*SUPPLIED RECORDS*
- - - - -
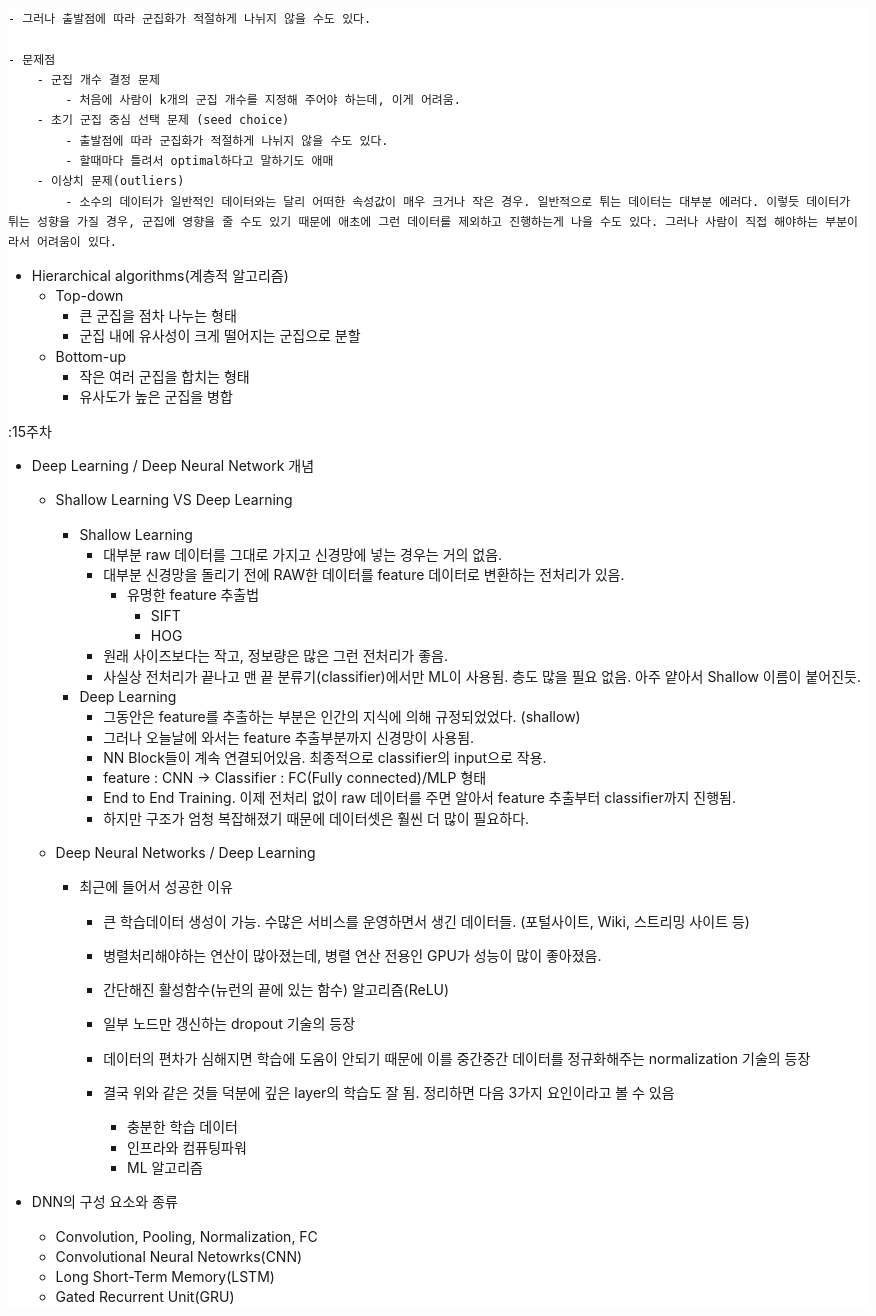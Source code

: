     - 그러나 출발점에 따라 군집화가 적절하게 나뉘지 않을 수도 있다.

    - 문제점
        - 군집 개수 결정 문제
            - 처음에 사람이 k개의 군집 개수를 지정해 주어야 하는데, 이게 어려움.
        - 초기 군집 중심 선택 문제 (seed choice)
            - 출발점에 따라 군집화가 적절하게 나뉘지 않을 수도 있다.
            - 할때마다 틀려서 optimal하다고 말하기도 애매
        - 이상치 문제(outliers)
            - 소수의 데이터가 일반적인 데이터와는 달리 어떠한 속성값이 매우 크거나 작은 경우. 일반적으로 튀는 데이터는 대부분 에러다. 이렇듯 데이터가 튀는 성향을 가질 경우, 군집에 영향을 줄 수도 있기 때문에 애초에 그런 데이터를 제외하고 진행하는게 나을 수도 있다. 그러나 사람이 직접 해야하는 부분이라서 어려움이 있다.
    
- Hierarchical algorithms(계층적 알고리즘)
    - Top-down
        - 큰 군집을 점차 나누는 형태
        - 군집 내에 유사성이 크게 떨어지는 군집으로 분할
    - Bottom-up
        - 작은 여러 군집을 합치는 형태
        - 유사도가 높은 군집을 병합

:15주차

- Deep Learning / Deep Neural Network 개념
    - Shallow Learning VS Deep Learning
        - Shallow Learning
            - 대부분 raw 데이터를 그대로 가지고 신경망에 넣는 경우는 거의 없음.
            -  대부분 신경망을 돌리기 전에 RAW한 데이터를 feature 데이터로 변환하는 전처리가 있음.
                - 유명한 feature 추출법
                    - SIFT
                    - HOG
            - 원래 사이즈보다는 작고, 정보량은 많은 그런 전처리가 좋음.
            - 사실상 전처리가 끝나고 맨 끝 분류기(classifier)에서만 ML이 사용됨. 층도 많을 필요 없음. 아주 얕아서 Shallow 이름이 붙어진듯.
        - Deep Learning
            - 그동안은 feature를 추출하는 부분은 인간의 지식에 의해 규정되었었다. (shallow)
            - 그러나 오늘날에 와서는 feature 추출부분까지 신경망이 사용됨.
            - NN Block들이 계속 연결되어있음. 최종적으로 classifier의 input으로 작용.
            - feature : CNN -> Classifier : FC(Fully connected)/MLP 형태
            - End to End Training. 이제 전처리 없이 raw 데이터를 주면 알아서 feature 추출부터 classifier까지 진행됨.
            - 하지만 구조가 엄청 복잡해졌기 때문에 데이터셋은 훨씬 더 많이 필요하다.

    - Deep Neural Networks / Deep Learning
        - 최근에 들어서 성공한 이유
            - 큰 학습데이터 생성이 가능. 수많은 서비스를 운영하면서 생긴 데이터들. (포털사이트, Wiki, 스트리밍 사이트 등)
            - 병렬처리해야하는 연산이 많아졌는데, 병렬 연산 전용인 GPU가 성능이 많이 좋아졌음.
            - 간단해진 활성함수(뉴런의 끝에 있는 함수) 알고리즘(ReLU)
            - 일부 노드만 갱신하는 dropout 기술의 등장
            - 데이터의 편차가 심해지면 학습에 도움이 안되기 때문에 이를 중간중간 데이터를 정규화해주는 normalization 기술의 등장

            - 결국 위와 같은 것들 덕분에 깊은 layer의 학습도 잘 됨. 정리하면 다음 3가지 요인이라고 볼 수 있음
                - 충분한 학습 데이터
                - 인프라와 컴퓨팅파워
                - ML 알고리즘


- DNN의 구성 요소와 종류
    - Convolution, Pooling, Normalization, FC
    - Convolutional Neural Netowrks(CNN)
    - Long Short-Term Memory(LSTM)
    - Gated Recurrent Unit(GRU)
- - - - -
Begin at the first line of the records. Print every line through the one containing "- 출발점에 따라 군집화가 적절하게 나뉘지 않을 수도 있다." exactly, but skip the pictures.

Source code

:     - 그러나 출발점에 따라 군집화가 적절하게 나뉘지 않을 수도 있다.

    - 문제점
        - 군집 개수 결정 문제
            - 처음에 사람이 k개의 군집 개수를 지정해 주어야 하는데, 이게 어려움.
        - 초기 군집 중심 선택 문제 (seed choice)
            - 출발점에 따라 군집화가 적절하게 나뉘지 않을 수도 있다.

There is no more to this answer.